§ Exercise objective
Look through the entries for the string "activities", and copy each line that holds it.

§ Records to process
==============================
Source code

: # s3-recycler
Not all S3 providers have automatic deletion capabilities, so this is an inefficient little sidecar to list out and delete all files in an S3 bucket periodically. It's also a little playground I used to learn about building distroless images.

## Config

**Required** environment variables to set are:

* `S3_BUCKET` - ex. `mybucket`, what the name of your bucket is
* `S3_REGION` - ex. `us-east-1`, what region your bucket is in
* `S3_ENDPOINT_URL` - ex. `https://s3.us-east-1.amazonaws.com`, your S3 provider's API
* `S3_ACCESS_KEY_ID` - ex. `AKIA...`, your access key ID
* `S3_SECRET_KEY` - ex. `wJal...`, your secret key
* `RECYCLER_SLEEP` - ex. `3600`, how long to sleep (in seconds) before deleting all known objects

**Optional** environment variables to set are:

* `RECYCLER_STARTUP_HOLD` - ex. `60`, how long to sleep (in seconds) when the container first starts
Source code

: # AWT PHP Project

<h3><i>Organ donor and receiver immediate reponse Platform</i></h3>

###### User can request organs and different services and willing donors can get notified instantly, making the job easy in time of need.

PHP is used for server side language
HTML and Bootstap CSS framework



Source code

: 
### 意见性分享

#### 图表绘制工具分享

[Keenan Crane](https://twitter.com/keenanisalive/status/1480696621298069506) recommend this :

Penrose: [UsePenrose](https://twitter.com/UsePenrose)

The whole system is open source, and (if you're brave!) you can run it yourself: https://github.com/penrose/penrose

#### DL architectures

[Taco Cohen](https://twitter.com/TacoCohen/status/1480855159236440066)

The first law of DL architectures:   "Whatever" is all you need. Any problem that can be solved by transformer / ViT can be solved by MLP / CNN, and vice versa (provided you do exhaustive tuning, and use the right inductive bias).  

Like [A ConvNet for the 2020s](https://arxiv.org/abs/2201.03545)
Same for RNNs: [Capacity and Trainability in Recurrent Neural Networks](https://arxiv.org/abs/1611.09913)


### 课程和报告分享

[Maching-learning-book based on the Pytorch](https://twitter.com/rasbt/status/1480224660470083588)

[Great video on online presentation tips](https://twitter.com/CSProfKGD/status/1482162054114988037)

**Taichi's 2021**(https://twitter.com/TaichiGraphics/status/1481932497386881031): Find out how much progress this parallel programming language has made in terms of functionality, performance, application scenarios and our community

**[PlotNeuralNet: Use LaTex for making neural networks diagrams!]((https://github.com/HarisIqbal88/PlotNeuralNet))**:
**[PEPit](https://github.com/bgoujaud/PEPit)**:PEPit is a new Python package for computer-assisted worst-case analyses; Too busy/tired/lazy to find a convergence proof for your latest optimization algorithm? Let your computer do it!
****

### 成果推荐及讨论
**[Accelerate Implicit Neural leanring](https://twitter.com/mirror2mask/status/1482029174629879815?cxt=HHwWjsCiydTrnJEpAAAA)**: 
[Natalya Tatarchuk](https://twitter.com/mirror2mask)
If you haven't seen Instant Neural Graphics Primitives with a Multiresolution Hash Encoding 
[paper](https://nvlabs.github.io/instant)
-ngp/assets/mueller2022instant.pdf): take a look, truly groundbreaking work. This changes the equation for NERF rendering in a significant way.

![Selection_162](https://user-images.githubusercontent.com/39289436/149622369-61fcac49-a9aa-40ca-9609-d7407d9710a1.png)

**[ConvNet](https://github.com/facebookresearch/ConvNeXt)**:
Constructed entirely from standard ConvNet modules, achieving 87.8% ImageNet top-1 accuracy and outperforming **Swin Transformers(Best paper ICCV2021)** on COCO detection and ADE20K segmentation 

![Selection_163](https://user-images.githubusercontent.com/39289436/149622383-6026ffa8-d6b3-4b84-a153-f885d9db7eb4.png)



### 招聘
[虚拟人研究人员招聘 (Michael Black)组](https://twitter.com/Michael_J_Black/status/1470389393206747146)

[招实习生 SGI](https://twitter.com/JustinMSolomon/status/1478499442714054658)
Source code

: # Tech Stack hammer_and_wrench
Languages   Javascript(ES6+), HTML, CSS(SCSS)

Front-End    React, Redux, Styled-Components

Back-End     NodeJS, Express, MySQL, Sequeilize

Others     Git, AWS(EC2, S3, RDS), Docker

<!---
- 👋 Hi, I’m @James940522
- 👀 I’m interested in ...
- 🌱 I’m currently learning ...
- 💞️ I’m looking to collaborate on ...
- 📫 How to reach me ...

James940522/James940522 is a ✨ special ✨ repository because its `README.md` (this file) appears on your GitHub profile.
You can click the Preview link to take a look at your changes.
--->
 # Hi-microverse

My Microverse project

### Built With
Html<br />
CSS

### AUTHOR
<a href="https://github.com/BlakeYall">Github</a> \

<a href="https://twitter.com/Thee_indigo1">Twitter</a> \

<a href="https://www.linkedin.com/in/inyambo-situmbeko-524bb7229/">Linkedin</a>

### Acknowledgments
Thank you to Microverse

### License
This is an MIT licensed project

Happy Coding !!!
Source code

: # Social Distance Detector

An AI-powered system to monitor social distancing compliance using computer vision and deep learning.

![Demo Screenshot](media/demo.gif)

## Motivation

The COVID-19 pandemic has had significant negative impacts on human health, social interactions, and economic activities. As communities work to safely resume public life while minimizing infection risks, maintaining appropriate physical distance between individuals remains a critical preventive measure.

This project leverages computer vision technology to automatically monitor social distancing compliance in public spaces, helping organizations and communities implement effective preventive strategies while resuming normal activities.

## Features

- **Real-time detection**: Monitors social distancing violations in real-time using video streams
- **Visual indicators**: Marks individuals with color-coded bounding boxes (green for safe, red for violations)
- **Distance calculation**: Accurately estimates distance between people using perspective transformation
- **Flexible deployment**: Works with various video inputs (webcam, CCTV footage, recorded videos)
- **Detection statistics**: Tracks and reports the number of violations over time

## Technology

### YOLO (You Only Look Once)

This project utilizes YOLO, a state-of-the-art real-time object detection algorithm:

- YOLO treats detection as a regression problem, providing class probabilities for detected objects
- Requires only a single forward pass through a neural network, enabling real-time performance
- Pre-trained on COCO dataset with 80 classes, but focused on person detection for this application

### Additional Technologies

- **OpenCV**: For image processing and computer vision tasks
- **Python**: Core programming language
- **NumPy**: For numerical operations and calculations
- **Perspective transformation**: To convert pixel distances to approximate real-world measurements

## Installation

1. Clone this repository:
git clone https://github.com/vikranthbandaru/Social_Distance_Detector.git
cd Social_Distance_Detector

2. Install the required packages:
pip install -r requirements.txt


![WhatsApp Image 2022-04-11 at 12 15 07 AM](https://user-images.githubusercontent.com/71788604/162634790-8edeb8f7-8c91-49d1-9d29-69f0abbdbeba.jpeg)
==============================
§ Response area
The COVID-19 pandemic has had significant negative impacts on human health, social interactions, and economic activities. As communities work to safely resume public life while minimizing infection risks, maintaining appropriate physical distance between individuals remains a critical preventive measure.
This project leverages computer vision technology to automatically monitor social distancing compliance in public spaces, helping organizations and communities implement effective preventive strategies while resuming normal activities.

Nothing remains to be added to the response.